Pyramid of Pacal
Palenque ruins exhibit the Mesoamerican Standard Measure and Geometric planning discovered in 1980 by Garth Norman. The excellent precision drawings of Palenque panels by Merle Green Robertson, Linda Schele, and Alfred Maudslay, made my task of checking geometric structure in the five major Palenque slab sculptures a truely rewarding exercise. The Palenque panels express an unsurpassed vitality for utilizing the geometric mandala frame with great variety of artistic creativity. The consistency of their golden mandala formats seem self evident. Divisions in the Palace hieroglyphic panel (below) were obviously dictated by the underlying Golden Mandala format. The center point was interestingly reserved for reference to the ancestral King Pacal in the text. Centers on all carvings are easily located between base and side mandala border references. The open top (except Sarcaphogus lid below), seems to refer to the unbound sky as expressed on Izapa sculptures in upward sloping sky panels. The composition of the Foliated Cross panel to my Golden Mandala reconstruction (as with other Palenque panels) appears self evident.

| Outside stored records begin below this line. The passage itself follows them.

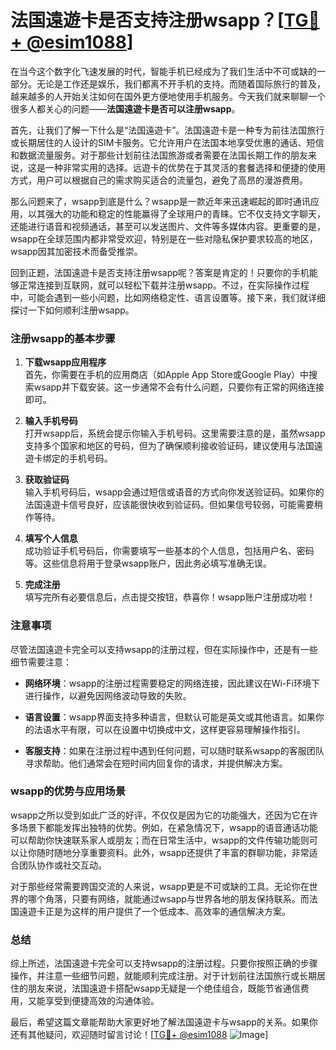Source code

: # 法国遠遊卡是否支持注册wsapp？[[TG💪+ @esim1088](https://t.me/s/esim1088)]

在当今这个数字化飞速发展的时代，智能手机已经成为了我们生活中不可或缺的一部分。无论是工作还是娱乐，我们都离不开手机的支持。而随着国际旅行的普及，越来越多的人开始关注如何在国外更方便地使用手机服务。今天我们就来聊聊一个很多人都关心的问题——**法国遠遊卡是否可以注册wsapp**。

首先，让我们了解一下什么是“法国遠遊卡”。法国遠遊卡是一种专为前往法国旅行或长期居住的人设计的SIM卡服务。它允许用户在法国本地享受优惠的通话、短信和数据流量服务。对于那些计划前往法国旅游或者需要在法国长期工作的朋友来说，这是一种非常实用的选择。远遊卡的优势在于其灵活的套餐选择和便捷的使用方式，用户可以根据自己的需求购买适合的流量包，避免了高昂的漫游费用。

那么问题来了，wsapp到底是什么？wsapp是一款近年来迅速崛起的即时通讯应用，以其强大的功能和稳定的性能赢得了全球用户的青睐。它不仅支持文字聊天，还能进行语音和视频通话，甚至可以发送图片、文件等多媒体内容。更重要的是，wsapp在全球范围内都非常受欢迎，特别是在一些对隐私保护要求较高的地区，wsapp因其加密技术而备受推崇。

回到正题，法国遠遊卡是否支持注册wsapp呢？答案是肯定的！只要你的手机能够正常连接到互联网，就可以轻松下载并注册wsapp。不过，在实际操作过程中，可能会遇到一些小问题，比如网络稳定性、语言设置等。接下来，我们就详细探讨一下如何顺利注册wsapp。

### 注册wsapp的基本步骤

1. **下载wsapp应用程序**  
   首先，你需要在手机的应用商店（如Apple App Store或Google Play）中搜索wsapp并下载安装。这一步通常不会有什么问题，只要你有正常的网络连接即可。

2. **输入手机号码**  
   打开wsapp后，系统会提示你输入手机号码。这里需要注意的是，虽然wsapp支持多个国家和地区的号码，但为了确保顺利接收验证码，建议使用与法国遠遊卡绑定的手机号码。

3. **获取验证码**  
   输入手机号码后，wsapp会通过短信或语音的方式向你发送验证码。如果你的法国遠遊卡信号良好，应该能很快收到验证码。但如果信号较弱，可能需要稍作等待。

4. **填写个人信息**  
   成功验证手机号码后，你需要填写一些基本的个人信息，包括用户名、密码等。这些信息将用于登录wsapp账户，因此务必填写准确无误。

5. **完成注册**  
   填写完所有必要信息后，点击提交按钮，恭喜你！wsapp账户注册成功啦！

### 注意事项

尽管法国遠遊卡完全可以支持wsapp的注册过程，但在实际操作中，还是有一些细节需要注意：

- **网络环境**：wsapp的注册过程需要稳定的网络连接，因此建议在Wi-Fi环境下进行操作，以避免因网络波动导致的失败。
  
- **语言设置**：wsapp界面支持多种语言，但默认可能是英文或其他语言。如果你的法语水平有限，可以在设置中切换成中文，这样更容易理解操作指引。

- **客服支持**：如果在注册过程中遇到任何问题，可以随时联系wsapp的客服团队寻求帮助。他们通常会在短时间内回复你的请求，并提供解决方案。

### wsapp的优势与应用场景

wsapp之所以受到如此广泛的好评，不仅仅是因为它的功能强大，还因为它在许多场景下都能发挥出独特的优势。例如，在紧急情况下，wsapp的语音通话功能可以帮助你快速联系家人或朋友；而在日常生活中，wsapp的文件传输功能则可以让你随时随地分享重要资料。此外，wsapp还提供了丰富的群聊功能，非常适合团队协作或社交互动。

对于那些经常需要跨国交流的人来说，wsapp更是不可或缺的工具。无论你在世界的哪个角落，只要有网络，就能通过wsapp与世界各地的朋友保持联系。而法国遠遊卡正是为这样的用户提供了一个低成本、高效率的通信解决方案。

### 总结

综上所述，法国遠遊卡完全可以支持wsapp的注册过程。只要你按照正确的步骤操作，并注意一些细节问题，就能顺利完成注册。对于计划前往法国旅行或长期居住的朋友来说，法国遠遊卡搭配wsapp无疑是一个绝佳组合，既能节省通信费用，又能享受到便捷高效的沟通体验。

最后，希望这篇文章能帮助大家更好地了解法国遠遊卡与wsapp的关系。如果你还有其他疑问，欢迎随时留言讨论！[[TG💪+ @esim1088](https://t.me/s/esim1088) ![Image](https://i.postimg.cc/4NQfJmqS/Snipaste-2025-05-13-00-14-12.png)]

The perfection of the Golden Mandala composition is reflected in mirror images and glyph columns on opposite sides of sculptures that conform to geometry lines. The composition and theme of Pacal’s Sarcaphogus Lid carving are distinctly rooted in the Izapan tradition, best manifest on Izapa Stela 5. This Palenque carving is unsurpassed in Mesoamerican art for its beauty in expressing immortality. I believe the geometry dramatizes that theme. In addition to the conch, Pacal is being lifted by the long-lipped masks beneath his foot and in back of his head. Pacal is in the midst of flowering through the action of the sun (Kin glyph) on the crown of the earth monster. He sits directly on a budding blossom. Death is evident in the Cimi glyph at the right, but life out of death is manifested in the tri-partite leaf plant projecting from it. As with most dramatic death scenes at Izapa (Stelae 12 and 50), the focus of death here is unmistakably toward a subsequent heavenly ascension.

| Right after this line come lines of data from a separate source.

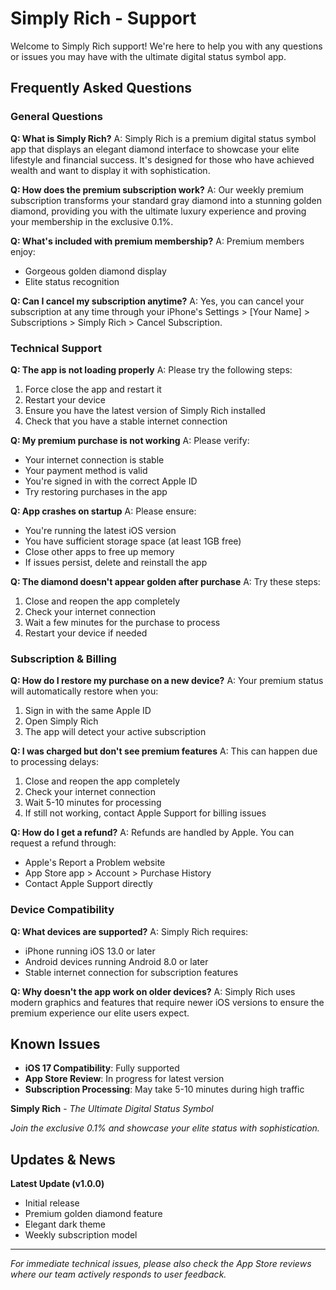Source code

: # Simply Rich - Support

Welcome to Simply Rich support! We're here to help you with any questions or issues you may have with the ultimate digital status symbol app.

## Frequently Asked Questions

### General Questions

**Q: What is Simply Rich?**
A: Simply Rich is a premium digital status symbol app that displays an elegant diamond interface to showcase your elite lifestyle and financial success. It's designed for those who have achieved wealth and want to display it with sophistication.

**Q: How does the premium subscription work?**
A: Our weekly premium subscription transforms your standard gray diamond into a stunning golden diamond, providing you with the ultimate luxury experience and proving your membership in the exclusive 0.1%.

**Q: What's included with premium membership?**
A: Premium members enjoy:
- Gorgeous golden diamond display
- Elite status recognition

**Q: Can I cancel my subscription anytime?**
A: Yes, you can cancel your subscription at any time through your iPhone's Settings > [Your Name] > Subscriptions > Simply Rich > Cancel Subscription.

### Technical Support

**Q: The app is not loading properly**
A: Please try the following steps:
1. Force close the app and restart it
2. Restart your device
3. Ensure you have the latest version of Simply Rich installed
4. Check that you have a stable internet connection

**Q: My premium purchase is not working**
A: Please verify:
- Your internet connection is stable
- Your payment method is valid
- You're signed in with the correct Apple ID
- Try restoring purchases in the app

**Q: App crashes on startup**
A: Please ensure:
- You're running the latest iOS version
- You have sufficient storage space (at least 1GB free)
- Close other apps to free up memory
- If issues persist, delete and reinstall the app

**Q: The diamond doesn't appear golden after purchase**
A: Try these steps:
1. Close and reopen the app completely
2. Check your internet connection
3. Wait a few minutes for the purchase to process
4. Restart your device if needed

### Subscription & Billing

**Q: How do I restore my purchase on a new device?**
A: Your premium status will automatically restore when you:
1. Sign in with the same Apple ID
2. Open Simply Rich
3. The app will detect your active subscription

**Q: I was charged but don't see premium features**
A: This can happen due to processing delays:
1. Close and reopen the app completely
2. Check your internet connection
3. Wait 5-10 minutes for processing
4. If still not working, contact Apple Support for billing issues

**Q: How do I get a refund?**
A: Refunds are handled by Apple. You can request a refund through:
- Apple's Report a Problem website
- App Store app > Account > Purchase History
- Contact Apple Support directly

### Device Compatibility

**Q: What devices are supported?**
A: Simply Rich requires:
- iPhone running iOS 13.0 or later
- Android devices running Android 8.0 or later
- Stable internet connection for subscription features

**Q: Why doesn't the app work on older devices?**
A: Simply Rich uses modern graphics and features that require newer iOS versions to ensure the premium experience our elite users expect.

## Known Issues

- **iOS 17 Compatibility**: Fully supported
- **App Store Review**: In progress for latest version
- **Subscription Processing**: May take 5-10 minutes during high traffic

**Simply Rich** - *The Ultimate Digital Status Symbol*

*Join the exclusive 0.1% and showcase your elite status with sophistication.*

## Updates & News

**Latest Update (v1.0.0)**
- Initial release
- Premium golden diamond feature
- Elegant dark theme
- Weekly subscription model

---

*For immediate technical issues, please also check the App Store reviews where our team actively responds to user feedback.*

Measurements of antiquities at Palenque
Further evidence is added through measurements of Palenque sculpture (Classic Maya) during a 1986 field study and from excellent scaled drawings of Merle Greene Robertson. Life size stucco-ed Maya figures on temple wall panels and pillars have hands and fingers curved in gestures for the full forearm length to be measured along the back of the hand and around the fingers. Regardless of the different gestures, forearms of four out of the six intact figures in the Palace are the same length–49.5 cm. Babylonian Cubit. An added surprise came in finding that intact feet on these figures are consistently half the arm length (24.75 cm.) indicating that the foot acts in conjunction with the arm as a standard measure.
A double Royal Babylonian Cubit is found on forearms of the carved giants in the north court of the Palace, and a smaller carved figure in that court measures a full RB Cubit – 49.5 cm.
Other measures reveal the RB Cubit was used in Palenque architecture. Some T-shaped windows in the Palace are exactly 1 RB Cubit high and 1 RB cubit wide. Others that differ may have been the work of less skilled masons. Four out of six hieroglyphic panels in the west wall of the Palace’s north court are one RB Cubit square.